The findings of our study support the WHO recommendations for an optimal IDI of 33 months. When compared to short and long intervals, the interval around 33 months was associated with the best maternal and neonatal outcomes. We evaluated IDI categorically in order to compare with previous studies and evaluate current recommendations. Analysis by categories is advantageous given the nonlinear relationship with delivery intervals and birth outcomes [20]. While this approach did not allow for prediction of the optimal number of months for IDI, our robust data support the WHO recommendations of IDI of approximately 33 months.

We noted important differences in maternal characteristics by IDI. Women who had longer IDIs also had characteristics that are usually associated with better delivery outcomes, for example older age, more education, the receipt of more ANC, and receipt of iron supplements. Before we adjusted for these associations, it appeared that neonatal outcomes improved with increasing IDI. However, when we adjusted for maternal characteristics in our models, the models showed an increased risk of adverse neonatal outcomes at both lower and higher IDI categories. This indicates that women with long IDIs do not return to baseline risk for adverse perinatal outcomes even with improvements in health seeking behaviors.

Our study had a number of strengths. The MNHR pregnancy cohort includes a large and multi-national cohort of women from Africa, Asia and Central America. Our data were collected prospectively and included all pregnant women within a study community, allowing population level conclusions within those communities. Our dataset allowed us to describe associated maternal risk factors in addition to both maternal and neonatal outcomes within this population.
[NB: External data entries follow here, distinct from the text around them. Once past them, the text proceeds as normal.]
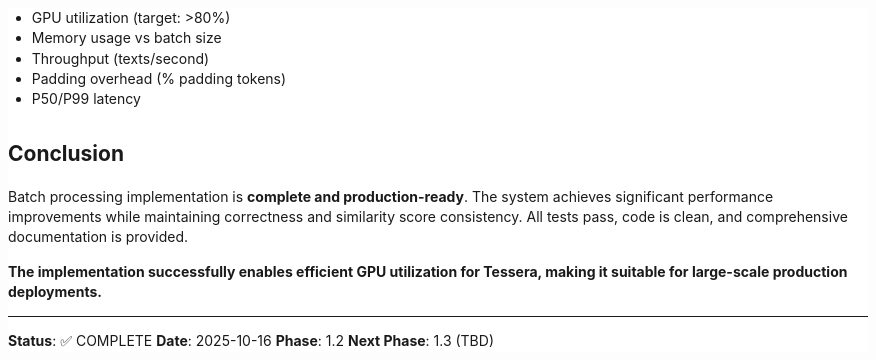 - GPU utilization (target: >80%)
- Memory usage vs batch size
- Throughput (texts/second)
- Padding overhead (% padding tokens)
- P50/P99 latency

## Conclusion

Batch processing implementation is **complete and production-ready**. The system achieves significant performance improvements while maintaining correctness and similarity score consistency. All tests pass, code is clean, and comprehensive documentation is provided.

**The implementation successfully enables efficient GPU utilization for Tessera, making it suitable for large-scale production deployments.**

---

**Status**: ✅ COMPLETE
**Date**: 2025-10-16
**Phase**: 1.2
**Next Phase**: 1.3 (TBD)
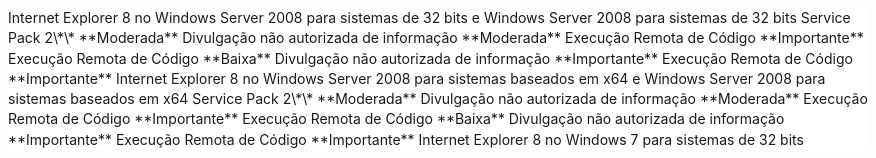 </tr>
<tr class="alternateRow">
<td style="border:1px solid black;">
Internet Explorer 8 no Windows Server 2008 para sistemas de 32 bits e Windows Server 2008 para sistemas de 32 bits Service Pack 2\*\*
</td>
<td style="border:1px solid black;">
**Moderada**  
Divulgação não autorizada de informação
</td>
<td style="border:1px solid black;">
**Moderada**  
Execução Remota de Código
</td>
<td style="border:1px solid black;">
**Importante**  
Execução Remota de Código
</td>
<td style="border:1px solid black;">
**Baixa**  
Divulgação não autorizada de informação
</td>
<td style="border:1px solid black;">
**Importante**  
Execução Remota de Código
</td>
<td style="border:1px solid black;">
**Importante**
</td>
</tr>
<tr>
<td style="border:1px solid black;">
Internet Explorer 8 no Windows Server 2008 para sistemas baseados em x64 e Windows Server 2008 para sistemas baseados em x64 Service Pack 2\*\*
</td>
<td style="border:1px solid black;">
**Moderada**  
Divulgação não autorizada de informação
</td>
<td style="border:1px solid black;">
**Moderada**  
Execução Remota de Código
</td>
<td style="border:1px solid black;">
**Importante**  
Execução Remota de Código
</td>
<td style="border:1px solid black;">
**Baixa**  
Divulgação não autorizada de informação
</td>
<td style="border:1px solid black;">
**Importante**  
Execução Remota de Código
</td>
<td style="border:1px solid black;">
**Importante**
</td>
</tr>
<tr class="alternateRow">
<td style="border:1px solid black;">
Internet Explorer 8 no Windows 7 para sistemas de 32 bits
</td>
<td style="border:1px solid black;">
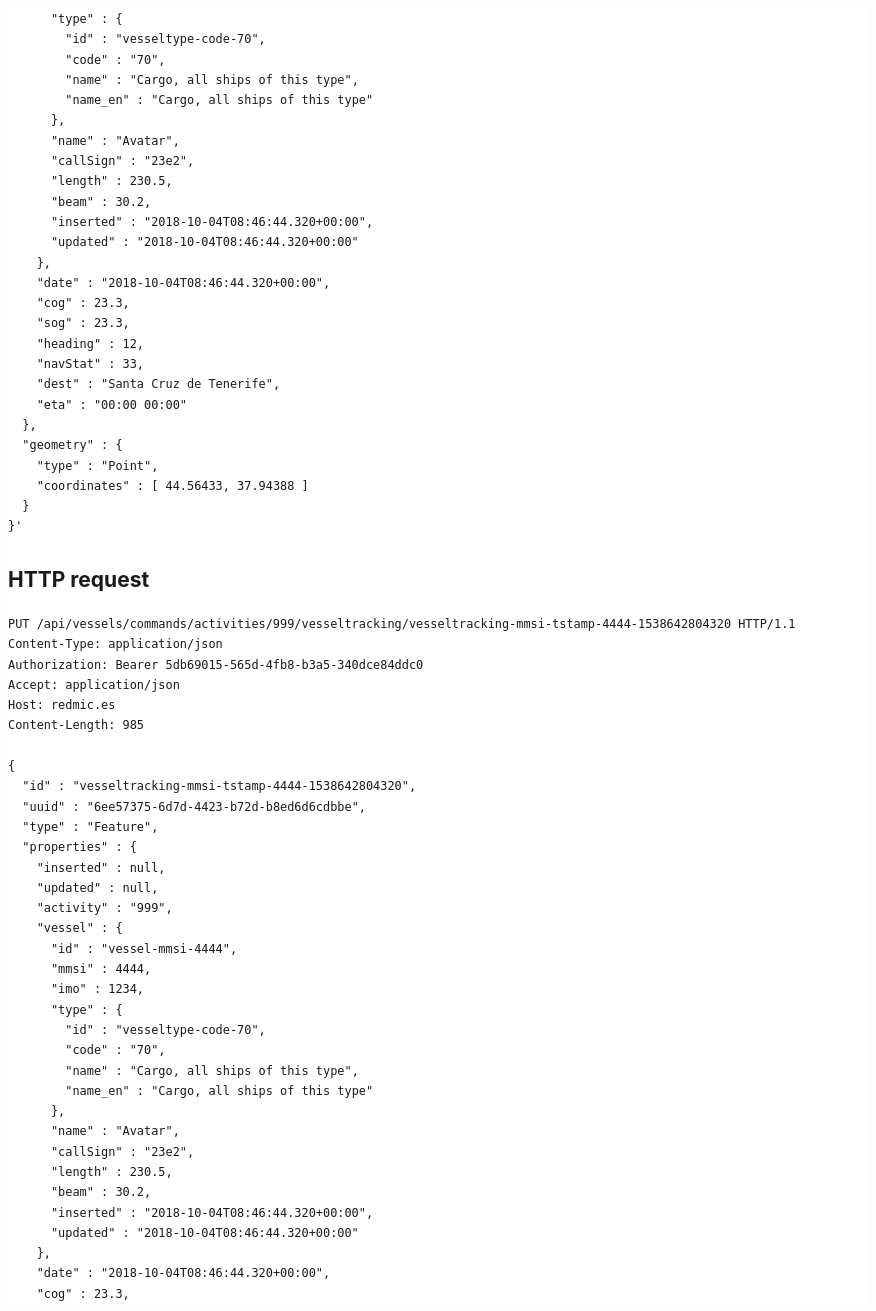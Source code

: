           "type" : {
            "id" : "vesseltype-code-70",
            "code" : "70",
            "name" : "Cargo, all ships of this type",
            "name_en" : "Cargo, all ships of this type"
          },
          "name" : "Avatar",
          "callSign" : "23e2",
          "length" : 230.5,
          "beam" : 30.2,
          "inserted" : "2018-10-04T08:46:44.320+00:00",
          "updated" : "2018-10-04T08:46:44.320+00:00"
        },
        "date" : "2018-10-04T08:46:44.320+00:00",
        "cog" : 23.3,
        "sog" : 23.3,
        "heading" : 12,
        "navStat" : 33,
        "dest" : "Santa Cruz de Tenerife",
        "eta" : "00:00 00:00"
      },
      "geometry" : {
        "type" : "Point",
        "coordinates" : [ 44.56433, 37.94388 ]
      }
    }'

HTTP request
------------

    PUT /api/vessels/commands/activities/999/vesseltracking/vesseltracking-mmsi-tstamp-4444-1538642804320 HTTP/1.1
    Content-Type: application/json
    Authorization: Bearer 5db69015-565d-4fb8-b3a5-340dce84ddc0
    Accept: application/json
    Host: redmic.es
    Content-Length: 985

    {
      "id" : "vesseltracking-mmsi-tstamp-4444-1538642804320",
      "uuid" : "6ee57375-6d7d-4423-b72d-b8ed6d6cdbbe",
      "type" : "Feature",
      "properties" : {
        "inserted" : null,
        "updated" : null,
        "activity" : "999",
        "vessel" : {
          "id" : "vessel-mmsi-4444",
          "mmsi" : 4444,
          "imo" : 1234,
          "type" : {
            "id" : "vesseltype-code-70",
            "code" : "70",
            "name" : "Cargo, all ships of this type",
            "name_en" : "Cargo, all ships of this type"
          },
          "name" : "Avatar",
          "callSign" : "23e2",
          "length" : 230.5,
          "beam" : 30.2,
          "inserted" : "2018-10-04T08:46:44.320+00:00",
          "updated" : "2018-10-04T08:46:44.320+00:00"
        },
        "date" : "2018-10-04T08:46:44.320+00:00",
        "cog" : 23.3,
However, we were also limited by some of the characteristics of the MNHR. We were limited in our ability to assess maternal nutritional status, therefore we are limited in our ability to address the nutrition hypotheses that might contribute to LBW associated with IDI. Because our studies occurred in low-resource settings, there might have been some variability in the reliable assignment of gestational age that could have introduced bias in our results if small for gestational age infants born at term were assigned to the premature category. To improve interpretation of birth weight, we chose to also evaluate LBW and VLBW separately. We chose to evaluate IDI rather than inter-pregnancy interval, so pregnancies that did not last more than 20 weeks are not included. Therefore, our analyses are limited since these pregnancies contribute to adverse maternal and neonatal outcomes.
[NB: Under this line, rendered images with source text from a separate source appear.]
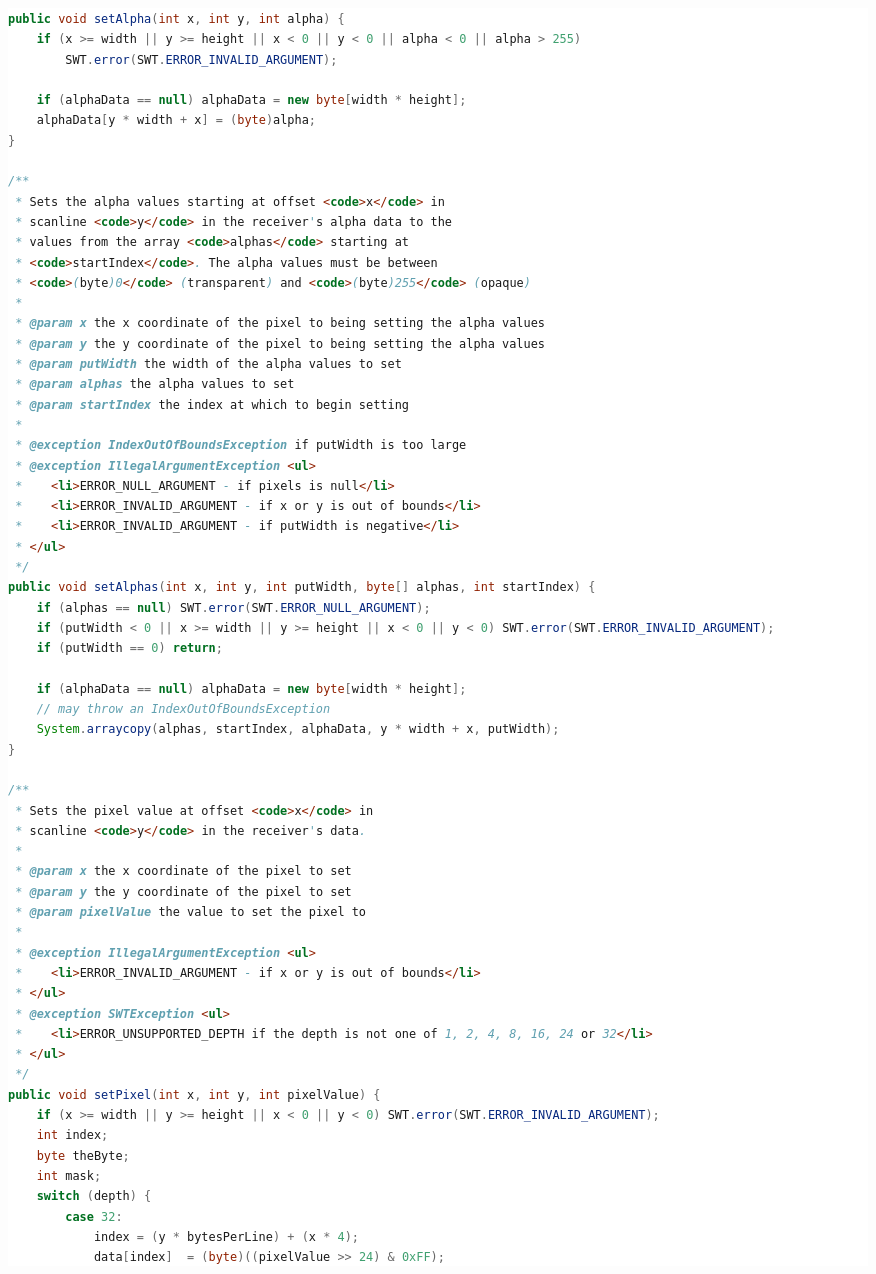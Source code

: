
 ```java
public void setAlpha(int x, int y, int alpha) {
	if (x >= width || y >= height || x < 0 || y < 0 || alpha < 0 || alpha > 255)
		SWT.error(SWT.ERROR_INVALID_ARGUMENT);
	
	if (alphaData == null) alphaData = new byte[width * height];
	alphaData[y * width + x] = (byte)alpha;	
}

/**
 * Sets the alpha values starting at offset <code>x</code> in
 * scanline <code>y</code> in the receiver's alpha data to the
 * values from the array <code>alphas</code> starting at
 * <code>startIndex</code>. The alpha values must be between
 * <code>(byte)0</code> (transparent) and <code>(byte)255</code> (opaque)
 *
 * @param x the x coordinate of the pixel to being setting the alpha values
 * @param y the y coordinate of the pixel to being setting the alpha values
 * @param putWidth the width of the alpha values to set
 * @param alphas the alpha values to set
 * @param startIndex the index at which to begin setting
 *
 * @exception IndexOutOfBoundsException if putWidth is too large
 * @exception IllegalArgumentException <ul>
 *    <li>ERROR_NULL_ARGUMENT - if pixels is null</li>
 *    <li>ERROR_INVALID_ARGUMENT - if x or y is out of bounds</li>
 *    <li>ERROR_INVALID_ARGUMENT - if putWidth is negative</li>
 * </ul>
 */
public void setAlphas(int x, int y, int putWidth, byte[] alphas, int startIndex) {
	if (alphas == null) SWT.error(SWT.ERROR_NULL_ARGUMENT);
	if (putWidth < 0 || x >= width || y >= height || x < 0 || y < 0) SWT.error(SWT.ERROR_INVALID_ARGUMENT);
	if (putWidth == 0) return;
	
	if (alphaData == null) alphaData = new byte[width * height];
	// may throw an IndexOutOfBoundsException
	System.arraycopy(alphas, startIndex, alphaData, y * width + x, putWidth);
}

/**
 * Sets the pixel value at offset <code>x</code> in
 * scanline <code>y</code> in the receiver's data.
 *
 * @param x the x coordinate of the pixel to set
 * @param y the y coordinate of the pixel to set
 * @param pixelValue the value to set the pixel to
 *
 * @exception IllegalArgumentException <ul>
 *    <li>ERROR_INVALID_ARGUMENT - if x or y is out of bounds</li>
 * </ul>
 * @exception SWTException <ul>
 *    <li>ERROR_UNSUPPORTED_DEPTH if the depth is not one of 1, 2, 4, 8, 16, 24 or 32</li>
 * </ul>
 */
public void setPixel(int x, int y, int pixelValue) {
	if (x >= width || y >= height || x < 0 || y < 0) SWT.error(SWT.ERROR_INVALID_ARGUMENT);
	int index;
	byte theByte;
	int mask;
	switch (depth) {
		case 32:
			index = (y * bytesPerLine) + (x * 4);
			data[index]  = (byte)((pixelValue >> 24) & 0xFF);
```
While the social factors that determine birth spacing are complex and include familial influences and community level influences, there have been some intervention strategies that have been successful in lengthening birth intervals and mitigating some of the risk of adverse maternal and neonatal health outcomes [21, 22]. For example, in Bangladesh, a package of family planning interventions integrated into maternal and newborn health visits decreased the number of women who had a subsequent short birth interval and lowered the risk of preterm birth [23].


Our data increase the body of literature describing optimal birth intervals in relationship to maternal and newborn health outcomes in LMICs. We describe increased health risk at extremes of birth intervals and support the WHO recommendations for optimal birth spacing. Our data illustrate geographical differences in IDI which underpin the need for programmatic public health efforts to improve birth spacing in certain areas to achieve optimal maternal and neonatal outcomes. These data can inform communities with high rates of sub-optimal birth spacing to direct public health strategies to the regions in most need.